▶ **YOUR TASK**
Where a line below holds the string "Source", copy that line.

━━ INPUT RECORDS

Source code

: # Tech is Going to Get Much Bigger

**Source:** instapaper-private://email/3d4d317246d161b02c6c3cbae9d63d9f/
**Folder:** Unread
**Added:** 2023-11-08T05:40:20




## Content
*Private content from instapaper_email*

━━━━

▶ **OUTPUT**
Source code
**Source:** instapaper-private://email/3d4d317246d161b02c6c3cbae9d63d9f/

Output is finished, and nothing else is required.